The first thing that comes to mind is that hardware decoding is a perk but not a requirement. For anything that can't be decoded in hardware, the CPU itself can decode it in software instead.

I'll admit that I don't know exactly how much CPU horsepower would be required to software decode VP9 at 8k 60fps. This picture however, seems to indicate that even a 10-year-old quad core (i5-3470) can still easily decode VP9 at 4k 60fps in software. So I would think that there would be a pretty good chance that a brand new CPU could do 8k 60fps. AMD knows the capabilities of the CPUs that include Vega 8 graphics obviously. Perhaps they simply concluded that the CPU itself was powerful enough that it didn't need hardware decoding to that extent, and thus was not worth the transistor real-estate.

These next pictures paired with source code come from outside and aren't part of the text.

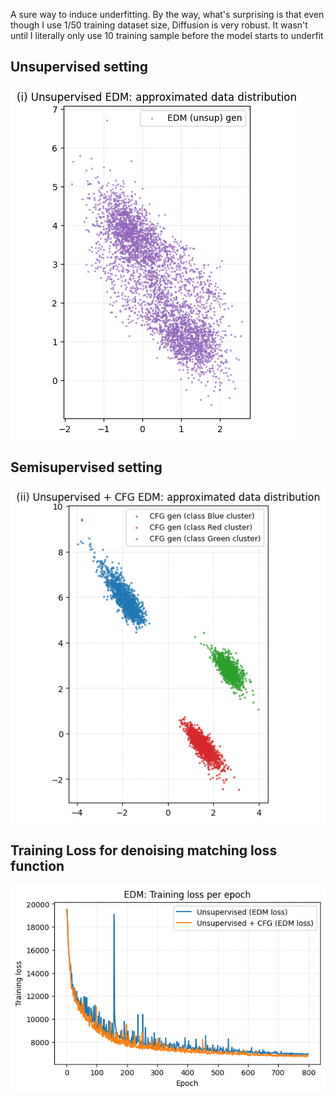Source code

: A sure way to induce underfitting. By the way, what's surprising is that even though I use 1/50 training dataset size, Diffusion is very robust. It wasn't until I literally only use 10 training sample before the model starts to underfit

## Unsupervised setting
![image](https://github.com/nam-drun/sneak_peek_on_my_current_paper/blob/main/gen_models/Diffusion/EDM-ODE%20ablation%20test%20-%20low%20training%20samples/100%20samples/unsup_approxDataDistribution.png) 

## Semisupervised setting
![image](https://github.com/nam-drun/sneak_peek_on_my_current_paper/blob/main/gen_models/Diffusion/EDM-ODE%20ablation%20test%20-%20low%20training%20samples/100%20samples/unsup-cfg_approxDataDistribution.png)

## Training Loss for denoising matching loss function
![image](https://github.com/nam-drun/sneak_peek_on_my_current_paper/blob/main/gen_models/Diffusion/EDM-ODE%20ablation%20test%20-%20low%20training%20samples/100%20samples/denoisingMatchingLoss_for_2trainings.png)
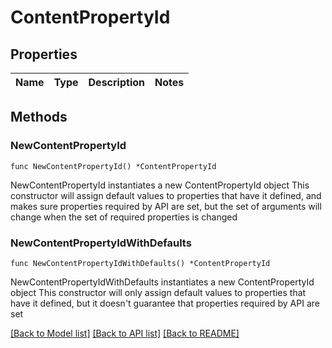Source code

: # ContentPropertyId

## Properties

Name | Type | Description | Notes
------------ | ------------- | ------------- | -------------

## Methods

### NewContentPropertyId

`func NewContentPropertyId() *ContentPropertyId`

NewContentPropertyId instantiates a new ContentPropertyId object
This constructor will assign default values to properties that have it defined,
and makes sure properties required by API are set, but the set of arguments
will change when the set of required properties is changed

### NewContentPropertyIdWithDefaults

`func NewContentPropertyIdWithDefaults() *ContentPropertyId`

NewContentPropertyIdWithDefaults instantiates a new ContentPropertyId object
This constructor will only assign default values to properties that have it defined,
but it doesn't guarantee that properties required by API are set


[[Back to Model list]](../README.md#documentation-for-models) [[Back to API list]](../README.md#documentation-for-api-endpoints) [[Back to README]](../README.md)


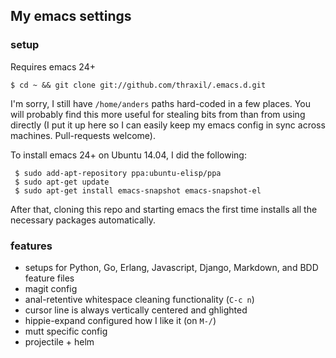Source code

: ## My emacs settings

### setup

Requires emacs 24+

    $ cd ~ && git clone git://github.com/thraxil/.emacs.d.git

I'm sorry, I still have `/home/anders` paths hard-coded in a few
places. You will probably find this more useful for stealing bits from
than from using directly (I put it up here so I can easily keep my
emacs config in sync across machines. Pull-requests welcome).

To install emacs 24+ on Ubuntu 14.04, I did the following:

     $ sudo add-apt-repository ppa:ubuntu-elisp/ppa
	 $ sudo apt-get update
	 $ sudo apt-get install emacs-snapshot emacs-snapshot-el

After that, cloning this repo and starting emacs the first time
installs all the necessary packages automatically.

### features

* setups for Python, Go, Erlang, Javascript, Django, Markdown, and BDD
feature files
* magit config
* anal-retentive whitespace cleaning functionality (`C-c n`)
* cursor line is always vertically centered and ghlighted
* hippie-expand configured how I like it (on `M-/`)
* mutt specific config
* projectile + helm
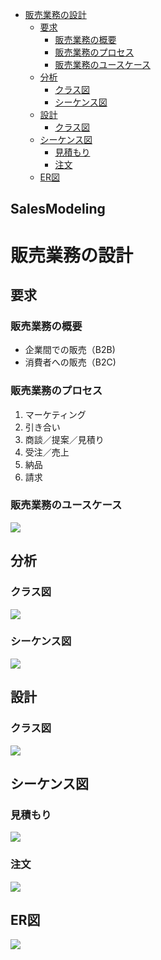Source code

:   
  
* [販売業務の設計](#販売業務の設計 )
	* [要求](#要求 )
		* [販売業務の概要](#販売業務の概要 )
		* [販売業務のプロセス](#販売業務のプロセス )
		* [販売業務のユースケース](#販売業務のユースケース )
	* [分析](#分析 )
		* [クラス図](#クラス図 )
		* [シーケンス図](#シーケンス図 )
	* [設計](#設計 )
		* [クラス図](#クラス図-1 )
	* [シーケンス図](#シーケンス図-1 )
		* [見積もり](#見積もり )
		* [注文](#注文 )
	* [ER図](#er図 )
  
SalesModeling
---
# 販売業務の設計
  
## 要求
  
### 販売業務の概要
  
+ 企業間での販売（B2B)
+ 消費者への販売（B2C)
  
### 販売業務のプロセス
  
1. マーケティング
1. 引き合い
1. 商談／提案／見積り
1. 受注／売上
1. 納品
1. 請求
  
### 販売業務のユースケース
  

![](./assets/c980ca72031f1db19fb67e62955324610.png?0.9310281136302951)  
  
## 分析
  
### クラス図
  
  

![](./assets/c980ca72031f1db19fb67e62955324611.png?0.6828295363628194)  
  
### シーケンス図
  

![](./assets/c980ca72031f1db19fb67e62955324612.png?0.2354987747352688)  
  
## 設計
  
### クラス図
  

![](./assets/c980ca72031f1db19fb67e62955324613.png?0.885257662014364)  
  
## シーケンス図
  
### 見積もり
  

![](./assets/c980ca72031f1db19fb67e62955324614.png?0.1689371167730691)  
### 注文
  

![](./assets/c980ca72031f1db19fb67e62955324615.png?0.4523181456822991)  
  
## ER図
  

![](./assets/c980ca72031f1db19fb67e62955324616.png?0.021469965635816823)  
  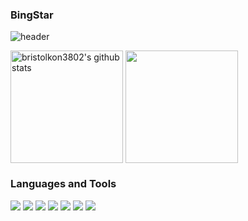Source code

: ### BingStar

<!--
**bristolkon3802/bristolkon3802** is a ✨ _special_ ✨ repository because its `README.md` (this file) appears on your GitHub profile.

Here are some ideas to get you started:

- 🔭 I’m currently working on ...
- 🌱 I’m currently learning ...
- 👯 I’m looking to collaborate on ...
- 🤔 I’m looking for help with ...
- 💬 Ask me about ...
- 📫 How to reach me: ...
- 😄 Pronouns: ...
- ⚡ Fun fact: ...
-->

![header](https://capsule-render.vercel.app/api?type=waving&color=gradient&height=250&section=header&text=BING_STAR_CODE&fontSize=90)

<a href="https://github.com/bristolkon3802">
<img align="center" style="height:180px" src="https://github-readme-stats.vercel.app/api?username=bristolkon3802&show_icons=true" alt="bristolkon3802's github stats" /></a>
<a href="https://github.com/bristolkon3802">
<img align="center" style="height:180px" src="https://github-readme-stats.vercel.app/api/top-langs/?username=bristolkon3802&layout=compact" />
</a>

### Languages and Tools
<img src="https://img.shields.io/badge/HTML5-E34F26?style=flat-square&logo=HTML5&logoColor=white"/> </t>
<img src="https://img.shields.io/badge/CSS3-1572B6?style=flat-square&logo=CSS3&logoColor=white"/> 
<img src="https://img.shields.io/badge/JavaScript-F7DF1E?style=flat-square&logo=JavaScript&logoColor=white"/>
<img src="https://img.shields.io/badge/typescript-3178C6?style=flat-square&logo=Node.js&logoColor=white"/> 
<img src="https://img.shields.io/badge/Node.js-339933?style=flat-square&logo=Node.js&logoColor=white"/>
<img src="https://img.shields.io/badge/react-61DAFB?style=flat-square&logo=Node.js&logoColor=white"/> 
<img src="https://img.shields.io/badge/pug-A86454?style=flat-square&logo=Node.js&logoColor=white"/>





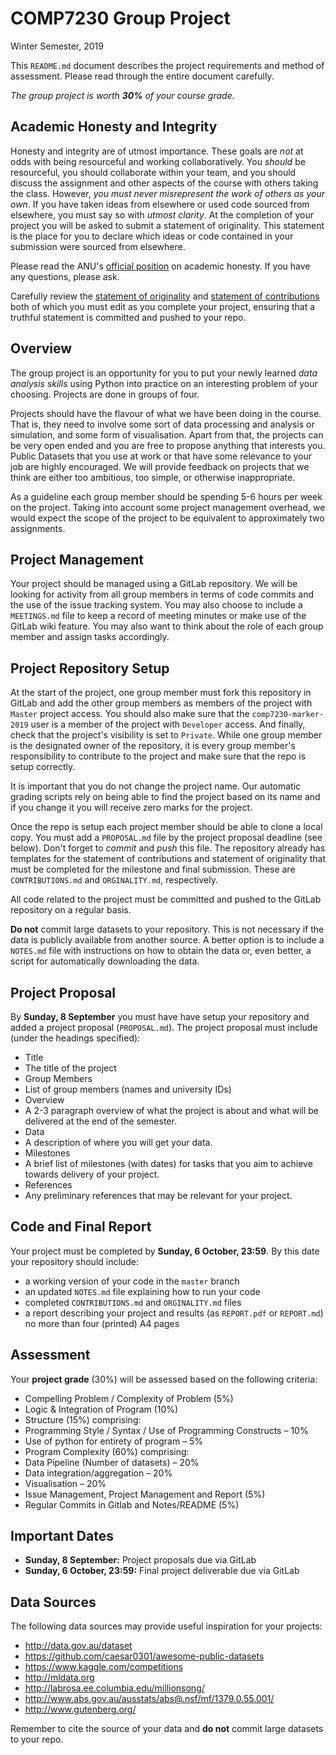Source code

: # COMP7230 Group Project
Winter Semester, 2019

This `README.md` document describes the project requirements and method of assessment.
Please read through the entire document carefully.

_The group project is worth **30%** of your course grade._

## Academic Honesty and Integrity

Honesty and integrity are of utmost importance. These goals are *not* at odds with
being resourceful and working collaboratively. You *should* be resourceful, you
should collaborate within your team, and you should discuss the assignment and
other aspects of the course with others taking the class. However, *you must never
misrepresent the work of others as your own*. If you have taken ideas from elsewhere
or used code sourced from elsewhere, you must say so with *utmost clarity*. At the
completion of your project you will be asked to submit a statement of originality.
This statement is the place for you to declare which ideas or code contained in
your submission were sourced from elsewhere.

Please read the ANU's [official position](http://academichonesty.anu.edu.au/) on
academic honesty. If you have any questions, please ask.

Carefully review the [statement of originality](ORIGINALITY.md) and [statement of
contributions](CONTRIBUTION.md) both of which you must edit as you complete your
project, ensuring that a truthful statement is committed and pushed to your repo.

## Overview

The group project is an opportunity for you to put your newly learned 
_data analysis skills_ using Python into practice on an interesting problem of your 
choosing. Projects are done in groups of four.

Projects should have the flavour of what we have been doing in the course. That is,
they need to involve some sort of data processing and analysis or simulation, and
some form of visualisation. Apart from that, the projects can be very open ended
and you are free to propose anything that interests you. Public Datasets that you
use at work or that have some relevance to your job are highly encouraged. We will 
provide feedback on projects that we think are either too ambitious, too simple, or 
otherwise inappropriate.

As a guideline each group member should be spending 5-6 hours per week on the
project. Taking into account some project management overhead, we would expect
the scope of the project to be equivalent to approximately two assignments.

## Project Management

Your project should be managed using a GitLab repository. We will be
looking for activity from all group members in terms of code commits
and the use of the issue tracking system. You may also choose to
include a `MEETINGS.md` file to keep a record of meeting minutes or
make use of the GitLab wiki feature. You may also want to think about
the role of each group member and assign tasks accordingly.

## Project Repository Setup

At the start of the project, one group member must fork this
repository in GitLab and add the other group members as members of the
project with `Master` project access. You should also make sure that
the `comp7230-marker-2019` user is a member of the project with `Developer`
access. And finally, check that the project's visibility is set to
`Private`.  While one group member is the designated owner of the
repository, it is every group member's responsibility to contribute to
the project and make sure that the repo is setup correctly.

It is important that you do not change the project name. Our automatic
grading scripts rely on being able to find the project based on its
name and if you change it you will receive zero marks for the project.

Once the repo is setup each project member should be able to clone a local copy.
You must add a `PROPOSAL.md` file by the project proposal deadline (see below).
Don't forget to _commit_ and _push_ this file. The repository already has templates
for the statement of contributions and statement of originality that must be
completed for the milestone and final submission. These are `CONTRIBUTIONS.md`
and `ORGINALITY.md`, respectively.

All code related to the project must be committed and pushed to the GitLab
repository on a regular basis.

**Do not** commit large datasets to your repository. This is not necessary if
the data is publicly available from another source. A better option is to
include a `NOTES.md` file with instructions on how to obtain the data or, even
better, a script for automatically downloading the data.

## Project Proposal

By **Sunday, 8 September** you must have have setup your repository
and added a project proposal (`PROPOSAL.md`). The project proposal
must include (under the headings specified):

- Title
 - The title of the project
- Group Members
 - List of group members (names and university IDs)
- Overview
 - A 2-3 paragraph overview of what the project is about and
   what will be delivered at the end of the semester.
- Data
 - A description of where you will get your data.
- Milestones
 - A brief list of milestones (with dates) for tasks that you
   aim to achieve towards delivery of your project.
- References
 - Any preliminary references that may be relevant for your project.

## Code and Final Report

Your project must be completed by **Sunday, 6 October, 23:59**. By this
date your repository should include:

- a working version of your code in the `master` branch
- an updated `NOTES.md` file explaining how to run your code
- completed `CONTRIBUTIONS.md` and `ORGINALITY.md` files
- a report describing your project and results (as `REPORT.pdf` or `REPORT.md`)
  no more than four (printed) A4 pages

## Assessment

Your **project grade** (30%) will be assessed based on the following criteria:

- Compelling Problem / Complexity of Problem (5%)
- Logic & Integration of Program (10%)
- Structure (15%) comprising:
 - Programming Style / Syntax / Use of Programming Constructs – 10%
 - Use of python for entirety of program – 5%
- Program Complexity (60%) comprising:
 - Data Pipeline (Number of datasets) – 20%
 - Data integration/aggregation – 20%
 - Visualisation – 20%
- Issue Management, Project Management and Report (5%)
- Regular Commits in Gitlab and Notes/README (5%)
 


## Important Dates

- **Sunday, 8 September:** Project proposals due via GitLab
- **Sunday, 6 October, 23:59:** Final project deliverable due via GitLab

## Data Sources

The following data sources may provide useful inspiration for your projects:

- http://data.gov.au/dataset
- https://github.com/caesar0301/awesome-public-datasets
- https://www.kaggle.com/competitions
- http://mldata.org
- http://labrosa.ee.columbia.edu/millionsong/
- http://www.abs.gov.au/ausstats/abs@.nsf/mf/1379.0.55.001/
- http://www.gutenberg.org/

Remember to cite the source of your data and **do not** commit large
datasets to your repo.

Speaking from personal experience, my father's i5-2400 couldn't play 4k YouTube streams even at 30 FPS using software decode (integrated Intel GPU). I threw a Geforce 1650 in there to handle GPU decode, and it runs like a champ.
 
I think it's a bit short sided to ask why AMD is behind on anything. Certain companies just are able to prioritize certain things based on their own abilities. On the video card front AMD is definitely behind. But not by leaps and bounds. Look at FSR. It's already better then what DLSS 1.0 was. Think of AMD x64. Intel is still paying AMD royalties for that. They'll get there.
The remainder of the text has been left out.